Hence, businesses were urged to adopt a “zero-trust” security policy – which assumed the individual or the network in use could be hacked, hence the need to verify everything including the user’s connection and information before granting necessary access to its system. Similarly, the latest “Global Threat Intelligence Report” from NTT urged organisations undergoing digital transformation to be extra cautious and apply best practices to prevent cyberattacks. The warning was aimed particularly at key industries deploying remote working. It was also noted that while various industries were trying hard to maintain service standards during the Covid disruption, cybersecurity standards were still often a lower priority.

‘Zero trust’ is the answer

Microsoft (Thailand) Ltd’s solution specialist manager Saruj Thipsena said the Cloud economy’s acceleration towards digital transformation and working-environment changes had made organisations the unwitting targets of malicious attacks, while certain damaging attack techniques had also been sharpened to became even more dangerous.

Targets were also no longer limited to large organisations, banks or financial institutes but also included those in the fields of education, retail, medicine or energy. Hence, the proactive “zero-trust” security concept had become more important than ever.

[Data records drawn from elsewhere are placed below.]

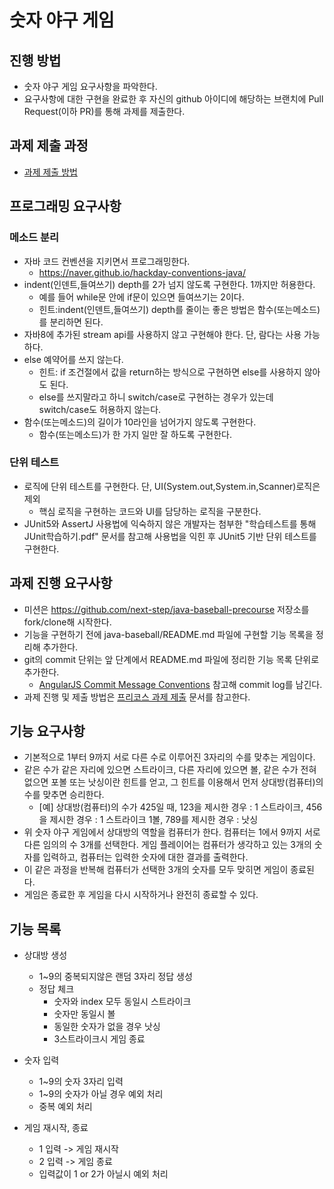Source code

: # 숫자 야구 게임
## 진행 방법
* 숫자 야구 게임 요구사항을 파악한다.
* 요구사항에 대한 구현을 완료한 후 자신의 github 아이디에 해당하는 브랜치에 Pull Request(이하 PR)를 통해 과제를 제출한다.

## 과제 제출 과정
* [과제 제출 방법](https://github.com/next-step/nextstep-docs/tree/master/precourse)

## 프로그래밍 요구사항
### 메소드 분리
- 자바 코드 컨벤션을 지키면서 프로그래밍한다.
    - https://naver.github.io/hackday-conventions-java/
- indent(인덴트,들여쓰기) depth를 2가 넘지 않도록 구현한다. 1까지만 허용한다.
    - 예를 들어 while문 안에 if문이 있으면 들여쓰기는 2이다.
    - 힌트:indent(인덴트,들여쓰기) depth를 줄이는 좋은 방법은 함수(또는메소드)를 분리하면 된다.
- 자바8에 추가된 stream api를 사용하지 않고 구현해야 한다. 단, 람다는 사용 가능하다.
- else 예약어를 쓰지 않는다.
    - 힌트: if 조건절에서 값을 return하는 방식으로 구현하면 else를 사용하지 않아도 된다.
    - else를 쓰지말라고 하니 switch/case로 구현하는 경우가 있는데 switch/case도 허용하지 않는다.
- 함수(또는메소드)의 길이가 10라인을 넘어가지 않도록 구현한다.
    - 함수(또는메소드)가 한 가지 일만 잘 하도록 구현한다.
    
### 단위 테스트
- 로직에 단위 테스트를 구현한다. 단, UI(System.out,System.in,Scanner)로직은 제외
    - 핵심 로직을 구현하는 코드와 UI를 담당하는 로직을 구분한다.
- JUnit5와 AssertJ 사용법에 익숙하지 않은 개발자는 첨부한 "학습테스트를 통해 JUnit학습하기.pdf" 문서를 참고해 
  사용법을 익힌 후 JUnit5 기반 단위 테스트를 구현한다.
  

## 과제 진행 요구사항
- 미션은 https://github.com/next-step/java-baseball-precourse 저장소를 fork/clone해 시작한다.
- 기능을 구현하기 전에 java-baseball/README.md 파일에 구현할 기능 목록을 정리해 추가한다.
- git의 commit 단위는 앞 단계에서 README.md 파일에 정리한 기능 목록 단위로 추가한다.
    - [AngularJS Commit Message Conventions](https://gist.github.com/stephenparish/9941e89d80e2bc58a153) 참고해 commit log를 남긴다.
- 과제 진행 및 제출 방법은 [프리코스 과제 제출](https://github.com/next-step/nextstep-docs/tree/master/precourse) 문서를 참고한다.


## 기능 요구사항
- 기본적으로 1부터 9까지 서로 다른 수로 이루어진 3자리의 수를 맞추는 게임이다.
- 같은 수가 같은 자리에 있으면 스트라이크, 다른 자리에 있으면 볼, 같은 수가 전혀 없으면 포볼 또는 낫싱이란 힌트를
  얻고, 그 힌트를 이용해서 먼저 상대방(컴퓨터)의 수를 맞추면 승리한다.
    - [예] 상대방(컴퓨터)의 수가 425일 때, 123을 제시한 경우 : 1 스트라이크, 456을 제시한 경우 : 1 스트라이크 1볼,
      789를 제시한 경우 : 낫싱
- 위 숫자 야구 게임에서 상대방의 역할을 컴퓨터가 한다. 컴퓨터는 1에서 9까지 서로 다른 임의의 수 3개를 선택한다.
  게임 플레이어는 컴퓨터가 생각하고 있는 3개의 숫자를 입력하고, 컴퓨터는 입력한 숫자에 대한 결과를 출력한다.
- 이 같은 과정을 반복해 컴퓨터가 선택한 3개의 숫자를 모두 맞히면 게임이 종료된다.
- 게임은 종료한 후 게임을 다시 시작하거나 완전히 종료할 수 있다.


## 기능 목록 
- 상대방 생성
  - 1~9의 중복되지않은 랜덤 3자리 정답 생성
  - 정답 체크
    - 숫자와 index 모두 동일시 스트라이크
    - 숫자만 동일시 볼
    - 동일한 숫자가 없을 경우 낫싱
    - 3스트라이크시 게임 종료
  
- 숫자 입력
  - 1~9의 숫자 3자리 입력
  - 1~9의 숫자가 아닐 경우 예외 처리
  - 중복 예외 처리

- 게임 재시작, 종료
  - 1 입력 -> 게임 재시작
  - 2 입력 -> 게임 종료
  - 입력값이 1 or 2가 아닐시 예외 처리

3 items on checklist regarding data protection law

There is also the challenge of internet laws including international rules such as the European Union’s GDPR (General Data Protection Regulation) and domestic counterparts such as Thailand’s PDPA (Personal Data Protection Act).

Microsoft (Thailand) Ltd’s national technology officer Ome Sivadith notes that organisations handling information up to legal par must have a checklist comprising 3 steps:

1. “Know Your Data”: to know all about the organisation’s information.

2. “Manage Your Data”: to be in absolute control of data access and usage.

3. “Protect Your Data”: to minimise risks and provide sufficient protection for data against threats.

Each step requires security technologies, among which the cloud is front and centre.

“All organisations must achieve the same goal of keeping personal data storage and processing up to legal standards and strengthening their information security, as these two matters are correlated.”